En la Capitanía General, en San Fernando, y después de recibirle con su habitual afabilidad, Soto le puso al tanto de los acontecimientos de la noche anterior.

– Aunque esta vez no hubo ninguna señal luminosa, comisario, en las pantallas de radar se han registrado unos misteriosos movimientos entre el cabo Trafalgar y la isla de Sancti Petri. Como aquello no estaba justificado, mandé hacia allí a dos patrulleras, pero no han visto nada. Y luego interceptamos el mensaje de radio, el que le leí por teléfono.

– ¿Hubo respuesta a ese mensaje?

– No, y eso es lo extraño. La transmisión de Melkart se repitió dos veces, y luego, silencio. Es posible que los destinatarios contestasen utilizando una frecuencia que nuestros radionavegantes no consiguieron localizar, aunque lo intentaron.

– ¿Qué significa «Eritrea» para usted?

– Nada, como «Melkart».

– Bien, yo he encontrado, algo es algo, una referencia a Eritrea en la historia de Cádiz de Alfonso de Castro. En la página trece. Le he traído una fotocopia. Como verá, no es mucho lo que he avanzado en esa pesada lectura, pero le he dejado el libro a Navarro, para que mis inspectores lo revisen y vean si también sale «Melkart».

– ¿Y qué significa «Eritrea», comisario?

– Como podrá comprobar, se considera un antiguo nombre de la isla donde construyeron la primitiva Cádiz.

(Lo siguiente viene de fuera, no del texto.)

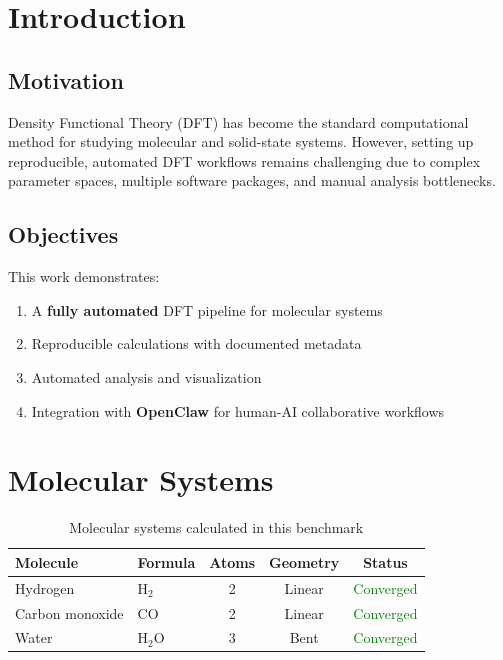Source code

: \documentclass[11pt,a4paper]{article}
\begin{document}
\newpage
\tableofcontents
\newpage

\section{Introduction}

\subsection{Motivation}

Density Functional Theory (DFT) has become the standard computational method for studying molecular and solid-state systems. However, setting up reproducible, automated DFT workflows remains challenging due to complex parameter spaces, multiple software packages, and manual analysis bottlenecks.

\subsection{Objectives}

This work demonstrates:
\begin{enumerate}
    \item A \textbf{fully automated} DFT pipeline for molecular systems
    \item Reproducible calculations with documented metadata
    \item Automated analysis and visualization
    \item Integration with \textbf{OpenClaw} for human-AI collaborative workflows
\end{enumerate}

\section{Molecular Systems}

\begin{table}[h]
\centering
\begin{tabular}{llccc}
\toprule
\textbf{Molecule} & \textbf{Formula} & \textbf{Atoms} & \textbf{Geometry} & \textbf{Status} \\
\midrule
Hydrogen & H$_2$ & 2 & Linear & \textcolor{green}{Converged} \\
Carbon monoxide & CO & 2 & Linear & \textcolor{green}{Converged} \\
Water & H$_2$O & 3 & Bent & \textcolor{green}{Converged} \\
\bottomrule
\end{tabular}
\caption{Molecular systems calculated in this benchmark}
\end{table}
\end{document}
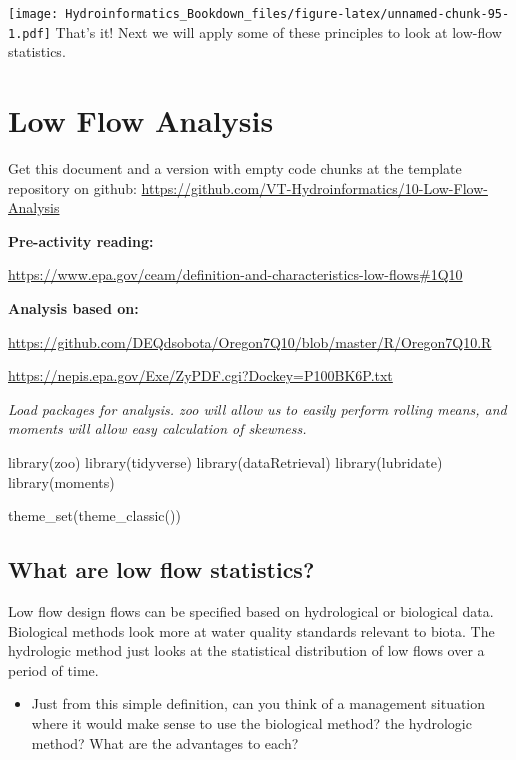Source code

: \documentclass[
]{book}
\newenvironment{Shaded}{\begin{snugshade}}{\end{snugshade}}
\newcommand{\FunctionTok}[1]{\textcolor[rgb]{0.00,0.00,0.00}{#1}}
\newcommand{\NormalTok}[1]{#1}
\providecommand{\tightlist}{%
  \setlength{\itemsep}{0pt}\setlength{\parskip}{0pt}}
\begin{document}
\texttt{[image: Hydroinformatics\_Bookdown\_files/figure-latex/unnamed-chunk-95-1.pdf]}
That's it! Next we will apply some of these principles to look at low-flow statistics.

\hypertarget{lfas}{%
\chapter{Low Flow Analysis}\label{lfas}}

Get this document and a version with empty code chunks at the template repository on github: \url{https://github.com/VT-Hydroinformatics/10-Low-Flow-Analysis}

\textbf{Pre-activity reading:}

\url{https://www.epa.gov/ceam/definition-and-characteristics-low-flows\#1Q10}

\textbf{Analysis based on:}

\url{https://github.com/DEQdsobota/Oregon7Q10/blob/master/R/Oregon7Q10.R}

\url{https://nepis.epa.gov/Exe/ZyPDF.cgi?Dockey=P100BK6P.txt}

\emph{Load packages for analysis. zoo will allow us to easily perform rolling means, and moments will allow easy calculation of skewness.}

\begin{Shaded}
\begin{Highlighting}[]
\FunctionTok{library}\NormalTok{(zoo)}
\FunctionTok{library}\NormalTok{(tidyverse)}
\FunctionTok{library}\NormalTok{(dataRetrieval)}
\FunctionTok{library}\NormalTok{(lubridate)}
\FunctionTok{library}\NormalTok{(moments)}

\FunctionTok{theme\_set}\NormalTok{(}\FunctionTok{theme\_classic}\NormalTok{())}
\end{Highlighting}
\end{Shaded}

\hypertarget{what-are-low-flow-statistics}{%
\section{What are low flow statistics?}\label{what-are-low-flow-statistics}}

Low flow design flows can be specified based on hydrological or biological data. Biological methods look more at water quality standards relevant to biota. The hydrologic method just looks at the statistical distribution of low flows over a period of time.

\begin{itemize}
\tightlist
\item
  Just from this simple definition, can you think of a management situation where it would make sense to use the biological method? the hydrologic method? What are the advantages to each?
\end{itemize}
\end{document}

– Así pues, ¿cree que han sacado de la historia antigua esos nombres cifrados?

– Es posible, aunque me parecería un gran descuido por parte de ellos, porque una vez descifrado el primero, se pueden conseguir todos los demás. Un sistema bobo y completamente caído en desuso. Advertiría usted que la fecha que cita el mensaje es el próximo sábado, día diez. Pues bien, una agente que tengo en Cádiz ha descubierto una operación prevista para esa misma noche, en el fuerte militar de Santa Catalina. Le he traído copia del informe. Y también quiero advertirle que lo he hecho llegar a la JUJEM, en Madrid, que está tomando ciertas medidas al respecto.